The players too – a number who are triple premiership players after grabbing glory again in 2009 – are what have kept him going through nearly nine years in his second coaching stint.
“There’s a solid core of senior players like (Jacob) Gough, (David) Lillico, (Nick) Clark, (Nic) Tomlinson, (Jarrod) Price and (Shaun) Mugavin, some who have been with me here since ’02. That stability has made it easier.
It is testament to Blair’s coaching ability that has been able to adapt with the times.
“Footy has changed a lot over the last six years, let alone since the ‘80s,” he admitted. “I was a naïve 25-year-old who thought coaching meant turning up and doing a few training drills and ranting and raving at quarter-time and the breaks.
“It has evolved so much, particularly in communications skills, and the drills are so much more game specific.”
Many AFL coaches have mentors, and Blair still has his – his father Jack.
“He has had the biggest influence on me and still does today,” Blair said. “He can go into fine detail about hand positioning and is very good technically with kicking, despite never having played at a high level.”
Respect is a key word for Blair, and he has plenty of it for his players.
“They have to be as professional as they can at our level with the limited resources available to them and I think they do it as well as they possibly can,” he said.
Perhaps a big part of his successs is that the players are much more than that to him.
“Part of coaching is to make sure that players come out of the system as good people and have a real meaning to their lives – it’s not just about the footy,” he said.
As for the future and adding to his record-breaking achievements, Blair wasn’t giving too much away. 
“I have retired every year for the last five years,” he joked. “We’ll see what happens with the new Northern League competition, and my youngest at home is turning 16, so the nest could be empty sometime soon.
“It might be time to see a bit more of the world than where Morningside takes me.
“We’ll wait and see what happens.”
Gregg Chapple, who currently runs the Kingston Heath Golf Club, was general manager at Morningside when Blair joined.
“Whenever I hear the word Morningside,I always think of John Blair,” Chapple said.
“My memories of the 80s were the three grand final appearances and how the Panthers just did not get over the line.
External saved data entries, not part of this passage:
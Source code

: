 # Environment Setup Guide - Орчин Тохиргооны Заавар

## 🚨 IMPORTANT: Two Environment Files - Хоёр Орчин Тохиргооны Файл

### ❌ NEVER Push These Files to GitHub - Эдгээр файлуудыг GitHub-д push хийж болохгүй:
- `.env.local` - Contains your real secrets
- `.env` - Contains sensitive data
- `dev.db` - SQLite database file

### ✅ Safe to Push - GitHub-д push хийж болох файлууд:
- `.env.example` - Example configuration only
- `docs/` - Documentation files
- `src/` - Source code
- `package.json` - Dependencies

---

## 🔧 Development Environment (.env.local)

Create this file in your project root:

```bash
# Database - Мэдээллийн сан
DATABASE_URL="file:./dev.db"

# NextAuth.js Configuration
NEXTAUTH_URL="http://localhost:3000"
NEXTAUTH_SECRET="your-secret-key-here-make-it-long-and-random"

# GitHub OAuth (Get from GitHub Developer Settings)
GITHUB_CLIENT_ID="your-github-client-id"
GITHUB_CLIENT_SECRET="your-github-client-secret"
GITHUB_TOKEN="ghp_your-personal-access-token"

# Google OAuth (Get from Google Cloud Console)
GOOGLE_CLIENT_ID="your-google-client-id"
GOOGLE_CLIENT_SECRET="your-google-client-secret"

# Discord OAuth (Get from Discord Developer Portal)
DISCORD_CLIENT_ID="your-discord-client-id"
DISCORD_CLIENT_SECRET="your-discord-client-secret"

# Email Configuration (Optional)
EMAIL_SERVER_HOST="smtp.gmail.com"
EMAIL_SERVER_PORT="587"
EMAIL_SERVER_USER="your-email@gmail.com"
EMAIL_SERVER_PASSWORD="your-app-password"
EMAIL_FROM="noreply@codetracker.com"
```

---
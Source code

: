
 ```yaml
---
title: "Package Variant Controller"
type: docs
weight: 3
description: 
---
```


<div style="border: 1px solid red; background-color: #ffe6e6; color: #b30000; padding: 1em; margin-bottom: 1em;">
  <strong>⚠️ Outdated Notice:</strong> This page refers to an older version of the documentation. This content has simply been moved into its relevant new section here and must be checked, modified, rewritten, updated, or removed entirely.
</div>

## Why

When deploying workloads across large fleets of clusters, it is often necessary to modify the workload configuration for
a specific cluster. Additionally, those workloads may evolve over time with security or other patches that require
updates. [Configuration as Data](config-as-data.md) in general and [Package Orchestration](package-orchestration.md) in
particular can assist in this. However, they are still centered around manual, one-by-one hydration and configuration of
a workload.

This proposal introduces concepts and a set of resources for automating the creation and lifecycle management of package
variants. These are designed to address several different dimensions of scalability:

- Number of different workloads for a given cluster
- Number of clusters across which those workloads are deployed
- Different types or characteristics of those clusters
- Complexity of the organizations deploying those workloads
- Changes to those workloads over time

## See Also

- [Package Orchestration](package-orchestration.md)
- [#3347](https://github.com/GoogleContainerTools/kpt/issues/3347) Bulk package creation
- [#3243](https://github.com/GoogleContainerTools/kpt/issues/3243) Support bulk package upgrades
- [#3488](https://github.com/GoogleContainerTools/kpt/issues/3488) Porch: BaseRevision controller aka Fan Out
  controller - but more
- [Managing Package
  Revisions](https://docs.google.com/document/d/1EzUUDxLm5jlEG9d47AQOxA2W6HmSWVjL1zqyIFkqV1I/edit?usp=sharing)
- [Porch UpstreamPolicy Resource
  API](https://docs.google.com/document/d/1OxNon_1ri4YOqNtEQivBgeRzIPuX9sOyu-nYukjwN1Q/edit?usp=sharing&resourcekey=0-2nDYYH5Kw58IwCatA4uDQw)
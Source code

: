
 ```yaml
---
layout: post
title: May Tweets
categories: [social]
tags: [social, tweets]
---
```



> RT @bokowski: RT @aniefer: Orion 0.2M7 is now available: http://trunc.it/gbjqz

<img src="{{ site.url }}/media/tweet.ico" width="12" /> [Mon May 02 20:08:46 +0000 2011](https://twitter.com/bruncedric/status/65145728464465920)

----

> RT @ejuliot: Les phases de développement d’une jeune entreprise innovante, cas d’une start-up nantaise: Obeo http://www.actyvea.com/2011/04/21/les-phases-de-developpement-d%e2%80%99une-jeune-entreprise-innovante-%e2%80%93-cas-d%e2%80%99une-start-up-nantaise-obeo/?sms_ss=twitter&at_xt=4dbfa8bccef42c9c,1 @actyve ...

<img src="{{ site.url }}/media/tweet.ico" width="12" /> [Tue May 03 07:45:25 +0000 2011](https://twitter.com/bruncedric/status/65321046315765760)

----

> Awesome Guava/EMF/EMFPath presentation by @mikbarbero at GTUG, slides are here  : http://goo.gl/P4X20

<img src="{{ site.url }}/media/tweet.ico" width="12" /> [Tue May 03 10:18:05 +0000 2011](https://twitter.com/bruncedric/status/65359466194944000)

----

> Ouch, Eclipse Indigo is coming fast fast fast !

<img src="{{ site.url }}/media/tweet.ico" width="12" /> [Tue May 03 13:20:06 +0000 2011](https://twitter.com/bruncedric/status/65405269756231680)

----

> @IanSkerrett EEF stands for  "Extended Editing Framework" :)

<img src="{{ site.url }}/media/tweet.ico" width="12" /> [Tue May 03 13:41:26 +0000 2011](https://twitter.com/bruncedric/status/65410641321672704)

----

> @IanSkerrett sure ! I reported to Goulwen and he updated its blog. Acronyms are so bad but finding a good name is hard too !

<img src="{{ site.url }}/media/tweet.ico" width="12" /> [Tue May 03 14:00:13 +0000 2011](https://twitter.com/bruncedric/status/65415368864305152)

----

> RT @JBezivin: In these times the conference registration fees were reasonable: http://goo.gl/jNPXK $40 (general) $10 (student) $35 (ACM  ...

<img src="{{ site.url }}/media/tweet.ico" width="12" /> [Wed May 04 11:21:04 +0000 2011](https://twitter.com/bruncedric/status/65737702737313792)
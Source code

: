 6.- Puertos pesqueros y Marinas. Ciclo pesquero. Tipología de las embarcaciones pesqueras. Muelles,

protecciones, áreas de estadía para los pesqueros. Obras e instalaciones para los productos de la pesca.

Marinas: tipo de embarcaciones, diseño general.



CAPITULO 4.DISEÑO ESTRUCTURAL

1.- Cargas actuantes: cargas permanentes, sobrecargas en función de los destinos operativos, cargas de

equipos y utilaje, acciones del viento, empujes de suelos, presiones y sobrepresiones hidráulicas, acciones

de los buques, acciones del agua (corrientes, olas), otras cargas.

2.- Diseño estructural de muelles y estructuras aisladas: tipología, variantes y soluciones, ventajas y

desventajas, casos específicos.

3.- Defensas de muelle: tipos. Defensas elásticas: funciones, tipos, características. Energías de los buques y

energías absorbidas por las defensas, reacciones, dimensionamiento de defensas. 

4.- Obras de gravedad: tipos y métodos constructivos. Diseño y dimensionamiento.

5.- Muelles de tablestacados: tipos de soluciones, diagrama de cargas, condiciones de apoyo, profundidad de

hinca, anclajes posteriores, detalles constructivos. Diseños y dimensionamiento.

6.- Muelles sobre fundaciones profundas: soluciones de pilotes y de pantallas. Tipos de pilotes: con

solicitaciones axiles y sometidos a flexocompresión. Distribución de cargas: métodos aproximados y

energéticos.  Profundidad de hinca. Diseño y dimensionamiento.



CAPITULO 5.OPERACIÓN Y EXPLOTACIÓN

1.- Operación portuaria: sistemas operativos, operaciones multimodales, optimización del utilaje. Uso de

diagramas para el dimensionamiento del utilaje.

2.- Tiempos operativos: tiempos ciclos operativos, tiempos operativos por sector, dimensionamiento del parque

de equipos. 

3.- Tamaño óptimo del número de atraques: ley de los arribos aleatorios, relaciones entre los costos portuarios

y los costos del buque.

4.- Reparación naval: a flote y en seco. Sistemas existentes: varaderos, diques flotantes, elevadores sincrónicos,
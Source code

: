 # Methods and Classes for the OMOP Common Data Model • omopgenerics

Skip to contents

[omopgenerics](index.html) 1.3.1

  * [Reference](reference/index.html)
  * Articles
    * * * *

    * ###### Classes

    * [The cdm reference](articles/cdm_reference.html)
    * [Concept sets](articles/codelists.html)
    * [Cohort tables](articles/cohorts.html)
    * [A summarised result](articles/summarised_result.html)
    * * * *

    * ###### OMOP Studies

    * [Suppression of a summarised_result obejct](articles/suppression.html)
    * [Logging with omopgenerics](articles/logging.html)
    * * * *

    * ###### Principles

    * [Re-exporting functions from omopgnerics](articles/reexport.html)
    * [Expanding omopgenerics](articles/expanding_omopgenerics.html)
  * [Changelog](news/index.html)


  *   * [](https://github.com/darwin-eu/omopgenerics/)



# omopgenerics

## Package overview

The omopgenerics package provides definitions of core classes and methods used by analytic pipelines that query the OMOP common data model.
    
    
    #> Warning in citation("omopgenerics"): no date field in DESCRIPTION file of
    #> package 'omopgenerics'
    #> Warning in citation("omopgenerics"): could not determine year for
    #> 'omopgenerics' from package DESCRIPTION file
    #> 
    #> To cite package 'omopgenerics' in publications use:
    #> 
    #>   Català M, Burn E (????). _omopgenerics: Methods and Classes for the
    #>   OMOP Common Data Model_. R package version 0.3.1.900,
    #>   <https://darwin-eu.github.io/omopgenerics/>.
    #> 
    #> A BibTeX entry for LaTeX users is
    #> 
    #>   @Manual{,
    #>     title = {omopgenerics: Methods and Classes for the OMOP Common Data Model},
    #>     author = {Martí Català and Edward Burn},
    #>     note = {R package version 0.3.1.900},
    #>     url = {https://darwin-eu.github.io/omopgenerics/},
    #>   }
As a longtime South Melbourne supporter it was easier to cope with the losses.
“I remember one of those games in particular out at Mayne. As the Morningside team slowly fell apart under the pressure, with several players succumbing to injuries, one man stood tall and tried to hold back the tide to no avail with as I recall,  a broken bone in his leg.
“How would I sum up John Blair in a few words? Tough, determined, unrelenting, fearless, a leader of men.”